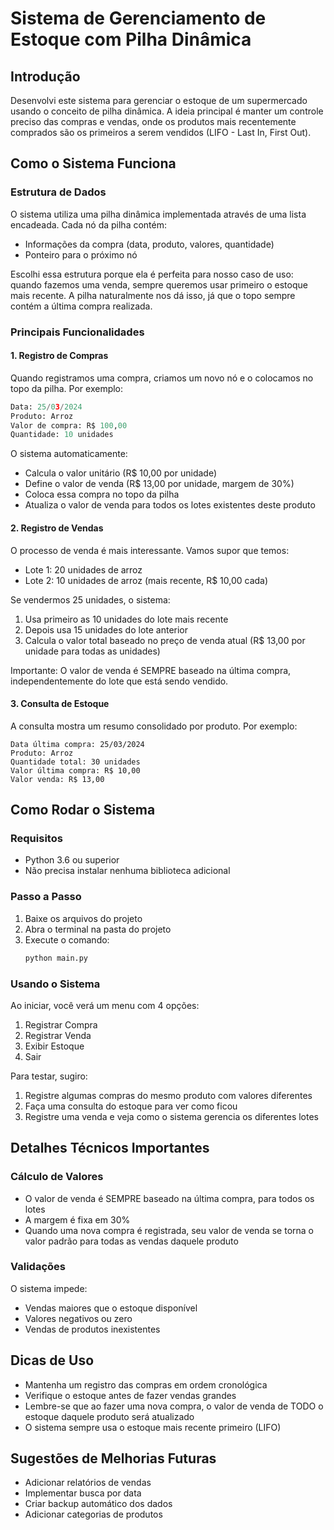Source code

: # Sistema de Gerenciamento de Estoque com Pilha Dinâmica

## Introdução
Desenvolvi este sistema para gerenciar o estoque de um supermercado usando o conceito de pilha dinâmica. A ideia principal é manter um controle preciso das compras e vendas, onde os produtos mais recentemente comprados são os primeiros a serem vendidos (LIFO - Last In, First Out).

## Como o Sistema Funciona

### Estrutura de Dados
O sistema utiliza uma pilha dinâmica implementada através de uma lista encadeada. Cada nó da pilha contém:
- Informações da compra (data, produto, valores, quantidade)
- Ponteiro para o próximo nó

Escolhi essa estrutura porque ela é perfeita para nosso caso de uso: quando fazemos uma venda, sempre queremos usar primeiro o estoque mais recente. A pilha naturalmente nos dá isso, já que o topo sempre contém a última compra realizada.

### Principais Funcionalidades

#### 1. Registro de Compras
Quando registramos uma compra, criamos um novo nó e o colocamos no topo da pilha. Por exemplo:

```python
Data: 25/03/2024
Produto: Arroz
Valor de compra: R$ 100,00
Quantidade: 10 unidades
```

O sistema automaticamente:
- Calcula o valor unitário (R$ 10,00 por unidade)
- Define o valor de venda (R$ 13,00 por unidade, margem de 30%)
- Coloca essa compra no topo da pilha
- Atualiza o valor de venda para todos os lotes existentes deste produto

#### 2. Registro de Vendas
O processo de venda é mais interessante. Vamos supor que temos:
- Lote 1: 20 unidades de arroz
- Lote 2: 10 unidades de arroz (mais recente, R$ 10,00 cada)

Se vendermos 25 unidades, o sistema:
1. Usa primeiro as 10 unidades do lote mais recente
2. Depois usa 15 unidades do lote anterior
3. Calcula o valor total baseado no preço de venda atual (R$ 13,00 por unidade para todas as unidades)

Importante: O valor de venda é SEMPRE baseado na última compra, independentemente do lote que está sendo vendido.

#### 3. Consulta de Estoque
A consulta mostra um resumo consolidado por produto. Por exemplo:
```
Data última compra: 25/03/2024
Produto: Arroz
Quantidade total: 30 unidades
Valor última compra: R$ 10,00
Valor venda: R$ 13,00
```

## Como Rodar o Sistema

### Requisitos
- Python 3.6 ou superior
- Não precisa instalar nenhuma biblioteca adicional

### Passo a Passo
1. Baixe os arquivos do projeto
2. Abra o terminal na pasta do projeto
3. Execute o comando:
   ```bash
   python main.py
   ```

### Usando o Sistema
Ao iniciar, você verá um menu com 4 opções:
1. Registrar Compra
2. Registrar Venda
3. Exibir Estoque
4. Sair

Para testar, sugiro:
1. Registre algumas compras do mesmo produto com valores diferentes
2. Faça uma consulta do estoque para ver como ficou
3. Registre uma venda e veja como o sistema gerencia os diferentes lotes

## Detalhes Técnicos Importantes

### Cálculo de Valores
- O valor de venda é SEMPRE baseado na última compra, para todos os lotes
- A margem é fixa em 30%
- Quando uma nova compra é registrada, seu valor de venda se torna o valor padrão para todas as vendas daquele produto

### Validações
O sistema impede:
- Vendas maiores que o estoque disponível
- Valores negativos ou zero
- Vendas de produtos inexistentes

## Dicas de Uso
- Mantenha um registro das compras em ordem cronológica
- Verifique o estoque antes de fazer vendas grandes
- Lembre-se que ao fazer uma nova compra, o valor de venda de TODO o estoque daquele produto será atualizado
- O sistema sempre usa o estoque mais recente primeiro (LIFO)

## Sugestões de Melhorias Futuras
- Adicionar relatórios de vendas
- Implementar busca por data
- Criar backup automático dos dados
- Adicionar categorias de produtos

§ What you have to do: For the material above, reproduce exactly the lines from the line with "## Dicas de Uso" to the line with "- Lembre-se que", inclusive, and exclude all others.

§ Output below:
## Dicas de Uso
- Mantenha um registro das compras em ordem cronológica
- Verifique o estoque antes de fazer vendas grandes
- Lembre-se que ao fazer uma nova compra, o valor de venda de TODO o estoque daquele produto será atualizado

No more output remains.